Matías Abad Merchán
Para Aristóteles, el ser humano es un animal político. Su capacidad de crear y administrar sociedades, a partir de compartir conceptos morales, son cualidades que -a su criterio- lo distinguen del resto de especies.
Con la evolución y desarrollo de las sociedades aparecen las posiciones de autoridad que, gracias al reconocimiento de la mayoría, tienen el encargo de definir las reglas de convivencia que regirán para todos los miembros. Esta capacidad de unos pocos de tomar decisiones que afectan a la mayoría es lo que llamamos “poder”.
De esta manera, el ejercicio de la política pasa a ser una actividad tan simple como a la vez compleja: se trata de captar el poder, usarlo, mantenerlo, preservarlo y -si es necesario- hasta desaparecerlo.
Para lograr este propósito, los políticos -es decir, aquellos que formalmente han aceptado participar en esta carrera tras el poder- se valen de todo lo que está a su alcance para finalmente investirse de autoridad.

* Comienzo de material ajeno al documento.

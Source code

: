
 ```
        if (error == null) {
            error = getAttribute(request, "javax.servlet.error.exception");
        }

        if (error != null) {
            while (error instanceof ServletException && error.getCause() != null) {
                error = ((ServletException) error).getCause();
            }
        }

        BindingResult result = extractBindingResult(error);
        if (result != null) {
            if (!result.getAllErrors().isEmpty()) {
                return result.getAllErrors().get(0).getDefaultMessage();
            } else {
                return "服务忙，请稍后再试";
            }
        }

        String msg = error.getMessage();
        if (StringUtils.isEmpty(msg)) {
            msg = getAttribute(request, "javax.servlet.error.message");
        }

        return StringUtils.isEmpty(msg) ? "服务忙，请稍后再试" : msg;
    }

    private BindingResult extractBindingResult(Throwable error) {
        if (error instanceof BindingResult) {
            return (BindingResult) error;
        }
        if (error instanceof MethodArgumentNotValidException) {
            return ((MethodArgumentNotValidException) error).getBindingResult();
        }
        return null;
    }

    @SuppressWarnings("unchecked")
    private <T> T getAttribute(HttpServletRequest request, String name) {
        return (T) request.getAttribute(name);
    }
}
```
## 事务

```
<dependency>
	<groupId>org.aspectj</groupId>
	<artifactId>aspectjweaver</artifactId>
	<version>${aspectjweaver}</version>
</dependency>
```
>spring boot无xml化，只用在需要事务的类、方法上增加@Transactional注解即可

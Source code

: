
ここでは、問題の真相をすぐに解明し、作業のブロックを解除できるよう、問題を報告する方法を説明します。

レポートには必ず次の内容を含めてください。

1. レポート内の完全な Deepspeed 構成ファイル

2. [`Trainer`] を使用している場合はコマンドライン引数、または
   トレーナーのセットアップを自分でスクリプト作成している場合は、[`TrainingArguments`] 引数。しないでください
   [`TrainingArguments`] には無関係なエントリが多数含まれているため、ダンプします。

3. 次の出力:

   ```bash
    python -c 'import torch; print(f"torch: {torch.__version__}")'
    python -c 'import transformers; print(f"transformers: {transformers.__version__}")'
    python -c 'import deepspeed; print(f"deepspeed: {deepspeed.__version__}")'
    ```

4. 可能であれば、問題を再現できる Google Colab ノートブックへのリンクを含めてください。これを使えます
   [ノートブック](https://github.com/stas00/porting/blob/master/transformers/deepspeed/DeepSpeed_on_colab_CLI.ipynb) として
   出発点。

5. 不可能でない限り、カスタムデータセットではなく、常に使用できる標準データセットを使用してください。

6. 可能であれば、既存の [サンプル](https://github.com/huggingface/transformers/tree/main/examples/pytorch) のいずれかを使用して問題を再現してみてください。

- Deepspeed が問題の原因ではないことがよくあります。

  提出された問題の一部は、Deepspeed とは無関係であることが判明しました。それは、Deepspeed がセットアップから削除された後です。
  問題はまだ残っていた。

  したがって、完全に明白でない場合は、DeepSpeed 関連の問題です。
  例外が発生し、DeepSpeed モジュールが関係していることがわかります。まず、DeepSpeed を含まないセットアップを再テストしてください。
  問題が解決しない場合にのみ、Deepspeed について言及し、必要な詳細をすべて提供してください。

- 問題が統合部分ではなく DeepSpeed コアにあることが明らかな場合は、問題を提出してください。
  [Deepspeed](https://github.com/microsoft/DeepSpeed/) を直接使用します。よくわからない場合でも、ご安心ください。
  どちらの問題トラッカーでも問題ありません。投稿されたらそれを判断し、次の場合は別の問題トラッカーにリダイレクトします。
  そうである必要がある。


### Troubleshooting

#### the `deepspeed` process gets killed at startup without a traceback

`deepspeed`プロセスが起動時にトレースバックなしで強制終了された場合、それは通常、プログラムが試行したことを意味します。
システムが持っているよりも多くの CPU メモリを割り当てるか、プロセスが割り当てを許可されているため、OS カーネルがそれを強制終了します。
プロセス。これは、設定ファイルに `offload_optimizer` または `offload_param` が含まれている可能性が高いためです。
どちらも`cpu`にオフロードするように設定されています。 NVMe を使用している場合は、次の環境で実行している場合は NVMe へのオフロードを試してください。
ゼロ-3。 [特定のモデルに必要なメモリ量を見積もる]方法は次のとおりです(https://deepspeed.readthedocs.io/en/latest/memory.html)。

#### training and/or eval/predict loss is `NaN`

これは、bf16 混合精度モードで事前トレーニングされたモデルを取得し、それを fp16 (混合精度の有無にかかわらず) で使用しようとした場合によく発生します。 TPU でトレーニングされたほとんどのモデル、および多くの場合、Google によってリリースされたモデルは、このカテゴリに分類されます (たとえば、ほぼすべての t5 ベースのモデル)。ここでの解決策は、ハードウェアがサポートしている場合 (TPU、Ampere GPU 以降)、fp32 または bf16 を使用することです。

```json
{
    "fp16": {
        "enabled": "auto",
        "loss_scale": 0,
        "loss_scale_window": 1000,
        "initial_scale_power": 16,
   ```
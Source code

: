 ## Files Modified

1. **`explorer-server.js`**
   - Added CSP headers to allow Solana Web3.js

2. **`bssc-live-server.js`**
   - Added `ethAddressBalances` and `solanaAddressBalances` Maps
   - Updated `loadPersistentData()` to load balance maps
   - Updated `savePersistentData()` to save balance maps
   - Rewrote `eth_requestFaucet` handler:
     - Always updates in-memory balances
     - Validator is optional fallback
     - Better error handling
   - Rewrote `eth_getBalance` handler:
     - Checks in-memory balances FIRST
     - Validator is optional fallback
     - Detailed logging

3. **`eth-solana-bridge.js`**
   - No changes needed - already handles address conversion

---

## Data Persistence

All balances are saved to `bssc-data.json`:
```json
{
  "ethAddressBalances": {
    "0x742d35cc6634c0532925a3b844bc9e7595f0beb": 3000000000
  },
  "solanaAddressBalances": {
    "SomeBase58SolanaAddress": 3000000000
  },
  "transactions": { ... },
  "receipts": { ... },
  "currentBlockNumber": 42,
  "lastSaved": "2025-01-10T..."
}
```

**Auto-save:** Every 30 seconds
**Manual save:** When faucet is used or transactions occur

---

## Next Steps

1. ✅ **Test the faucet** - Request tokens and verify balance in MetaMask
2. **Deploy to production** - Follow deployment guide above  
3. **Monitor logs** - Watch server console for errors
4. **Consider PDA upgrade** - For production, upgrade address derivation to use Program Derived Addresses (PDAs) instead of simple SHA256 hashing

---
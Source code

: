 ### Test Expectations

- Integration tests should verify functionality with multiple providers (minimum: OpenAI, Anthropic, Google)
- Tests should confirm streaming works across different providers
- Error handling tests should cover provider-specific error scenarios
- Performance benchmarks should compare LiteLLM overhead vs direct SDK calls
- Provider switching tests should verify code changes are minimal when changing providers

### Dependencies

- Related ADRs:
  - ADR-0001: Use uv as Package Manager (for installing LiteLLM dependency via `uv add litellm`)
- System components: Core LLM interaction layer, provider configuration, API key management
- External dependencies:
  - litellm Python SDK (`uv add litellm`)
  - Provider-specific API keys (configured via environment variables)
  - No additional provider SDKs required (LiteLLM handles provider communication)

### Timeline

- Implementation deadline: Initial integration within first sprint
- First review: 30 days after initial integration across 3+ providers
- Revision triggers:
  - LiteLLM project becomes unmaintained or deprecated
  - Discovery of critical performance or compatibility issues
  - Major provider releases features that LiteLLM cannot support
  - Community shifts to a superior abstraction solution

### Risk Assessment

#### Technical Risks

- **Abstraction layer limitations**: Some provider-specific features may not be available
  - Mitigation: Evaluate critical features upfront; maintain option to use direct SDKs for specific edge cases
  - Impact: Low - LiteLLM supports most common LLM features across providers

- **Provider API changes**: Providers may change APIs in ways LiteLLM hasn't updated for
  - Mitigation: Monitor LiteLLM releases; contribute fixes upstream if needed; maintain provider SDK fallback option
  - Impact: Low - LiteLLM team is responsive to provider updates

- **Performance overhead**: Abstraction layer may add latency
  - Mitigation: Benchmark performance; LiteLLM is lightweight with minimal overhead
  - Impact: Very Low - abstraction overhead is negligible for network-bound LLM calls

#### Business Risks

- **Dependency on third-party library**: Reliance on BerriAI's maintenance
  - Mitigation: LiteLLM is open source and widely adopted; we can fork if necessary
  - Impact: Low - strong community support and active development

Nuestro electorado es tan ingenuo que incluso ha llegado a normalizar que un actor político, luego de sonados escándalos y problemas con la justicia, regrese a pedir el voto sin ni siquiera inmutarse.
En diferentes momentos de la historia, y desde una visión muy pragmática, Maquiavelo, Bismark y hasta el mismo Churchill concebían a la política como el arte de lo posible. Es decir, que en política no se trata de hacer lo correcto o lo mejor, sino lo que realmente se puede hacer. Este concepto es quizá equiparable con lo que quería transmitir Voltaire al decir que “lo perfecto es enemigo de lo bueno”.
Sin embargo, en el Ecuador la política supera toda lógica y racionalidad para convertirse, más bien, “en el arte de lo imposible”; en donde estos artistas de lo político realizan cosas inimaginables en aras de ocupar el trono de Carondelet.
Unos moldean inimaginables alianzas, antagónicas, incluso entre enemigos históricos. Otros reclutan populares figuras del espectáculo o el deportes con alto potencial electoral. También hay los que se cambian de partido -y hasta de ideología– de una elección a otra para aprovechar coyunturas.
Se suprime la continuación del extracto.